Washington pulled out of the deal unilaterally in 2018 under President Donald Trump, but successor Joe Biden has indicated that the U.S. would be willing to rejoin.
But there are complications. Iran has been steadily violating the restrictions of the deal, like the amount of enriched uranium it can stockpile and the purity to which it can enrich it. Tehran’s moves have been calculated to put pressure on the other nations in the deal — Russia, China, France, Germany and Britain — to do more to offset crippling sanctions reimposed under Trump.
Iran has said that before it resumes compliance with the deal, the U.S. needs to return to its own obligations under the deal by dropping the sanctions.

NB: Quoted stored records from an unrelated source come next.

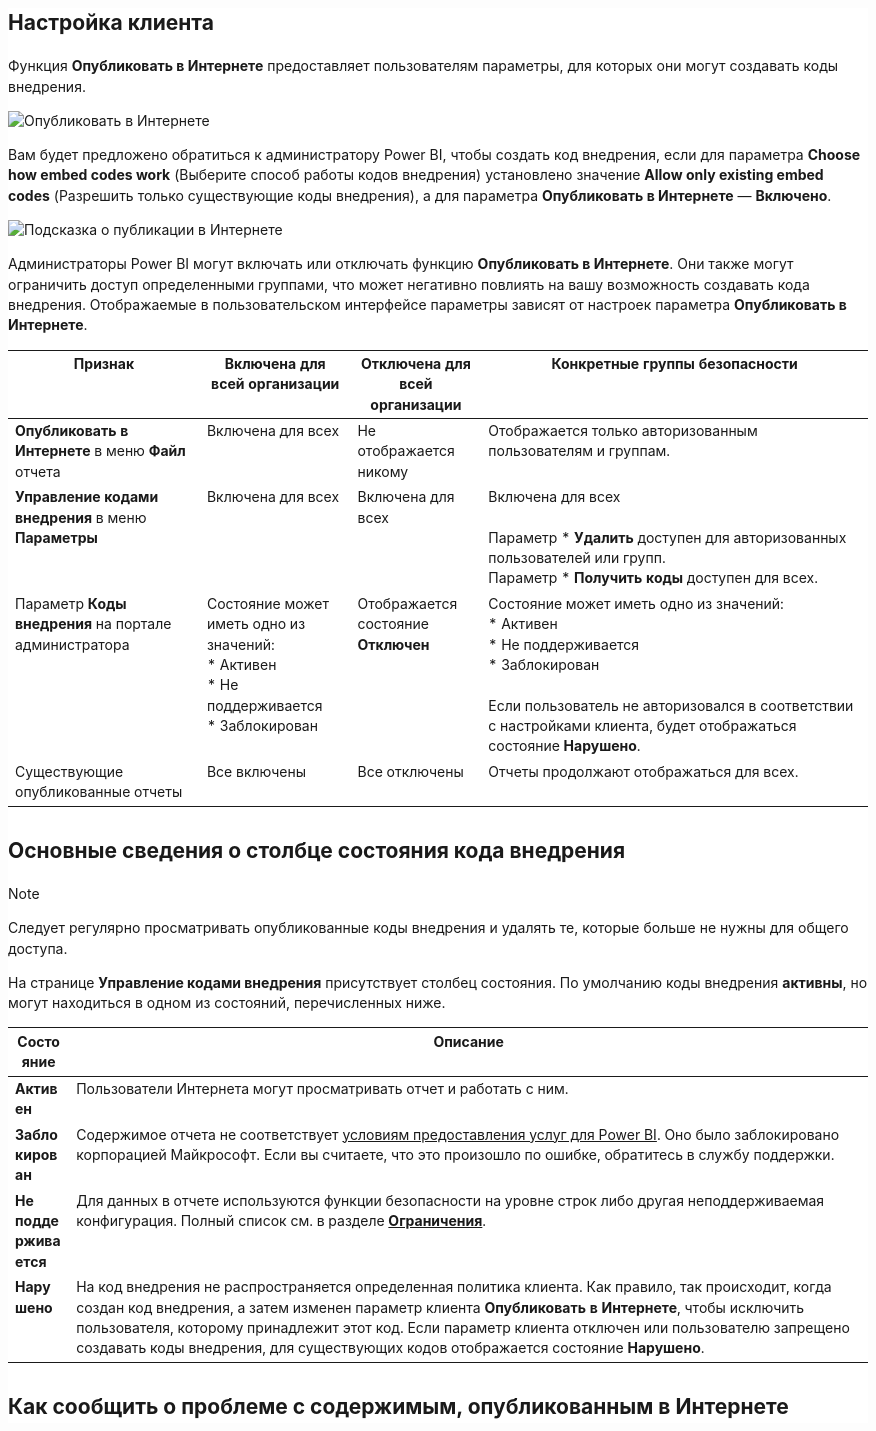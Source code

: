 ## <a name="tenant-setting"></a>Настройка клиента

Функция **Опубликовать в Интернете** предоставляет пользователям параметры, для которых они могут создавать коды внедрения.

![Опубликовать в Интернете](media/service-admin-portal/powerbi-admin-publish-to-web-setting.png)

Вам будет предложено обратиться к администратору Power BI, чтобы создать код внедрения, если для параметра **Choose how embed codes work** (Выберите способ работы кодов внедрения) установлено значение **Allow only existing embed codes** (Разрешить только существующие коды внедрения), а для параметра **Опубликовать в Интернете** — **Включено**.

![Подсказка о публикации в Интернете](media/service-publish-to-web/publish_to_web_admin_prompt.png)

Администраторы Power BI могут включать или отключать функцию **Опубликовать в Интернете**. Они также могут ограничить доступ определенными группами, что может негативно повлиять на вашу возможность создавать кода внедрения. Отображаемые в пользовательском интерфейсе параметры зависят от настроек параметра **Опубликовать в Интернете**.

|Признак |Включена для всей организации |Отключена для всей организации |Конкретные группы безопасности   |
|---------|---------|---------|---------|
|**Опубликовать в Интернете** в меню **Файл** отчета|Включена для всех|Не отображается никому|Отображается только авторизованным пользователям и группам.|
|**Управление кодами внедрения** в меню **Параметры**|Включена для всех|Включена для всех|Включена для всех<br><br>Параметр * **Удалить** доступен для авторизованных пользователей или групп.<br>Параметр * **Получить коды** доступен для всех.|
|Параметр **Коды внедрения** на портале администратора|Состояние может иметь одно из значений:<br>* Активен<br>* Не поддерживается<br>* Заблокирован|Отображается состояние **Отключен**|Состояние может иметь одно из значений:<br>* Активен<br>* Не поддерживается<br>* Заблокирован<br><br>Если пользователь не авторизовался в соответствии с настройками клиента, будет отображаться состояние **Нарушено**.|
|Существующие опубликованные отчеты|Все включены|Все отключены|Отчеты продолжают отображаться для всех.|

## <a name="understanding-the-embed-code-status-column"></a>Основные сведения о столбце состояния кода внедрения

>[!Note]
>Следует регулярно просматривать опубликованные коды внедрения и удалять те, которые больше не нужны для общего доступа. 

На странице **Управление кодами внедрения** присутствует столбец состояния. По умолчанию коды внедрения **активны**, но могут находиться в одном из состояний, перечисленных ниже.

| Состояние | Описание |
| --- | --- |
| **Активен** |Пользователи Интернета могут просматривать отчет и работать с ним. |
| **Заблокирован** |Содержимое отчета не соответствует [условиям предоставления услуг для Power BI](https://powerbi.microsoft.com/terms-of-service). Оно было заблокировано корпорацией Майкрософт. Если вы считаете, что это произошло по ошибке, обратитесь в службу поддержки. |
| **Не поддерживается** |Для данных в отчете используются функции безопасности на уровне строк либо другая неподдерживаемая конфигурация. Полный список см. в разделе [**Ограничения**](#limitations). |
| **Нарушено** |На код внедрения не распространяется определенная политика клиента. Как правило, так происходит, когда создан код внедрения, а затем изменен параметр клиента **Опубликовать в Интернете**, чтобы исключить пользователя, которому принадлежит этот код. Если параметр клиента отключен или пользователю запрещено создавать коды внедрения, для существующих кодов отображается состояние **Нарушено**. |

## <a name="how-to-report-a-concern-with-publish-to-web-content"></a>Как сообщить о проблеме с содержимым, опубликованным в Интернете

The International Atomic Energy Agency has said that over the past two years, Iran has accumulated a lot of nuclear material and new capacities, and used the time for “honing their skills in these areas.”
The ultimate goal of the deal is to prevent Iran from developing a nuclear bomb, something it insists it doesn’t want to do. Iran now has enough enriched uranium to make a bomb, but nowhere near the amount it had before the nuclear deal was signed.
As part of its ongoing violations of the JCPOA, Iran last month began restricting IAEA inspections of its nuclear facilities. Under a last-minute deal worked out during a trip to Tehran, however, some access was preserved.
Under that temporary agreement, Iran will no longer share surveillance footage of its nuclear facilities with the IAEA, but it has promised to preserve the tapes for three months. It will then hand them over to the Vienna-based U.N. atomic watchdog if it is granted sanctions relief. Otherwise, Iran has vowed to erase the tapes, narrowing the window for a diplomatic breakthrough.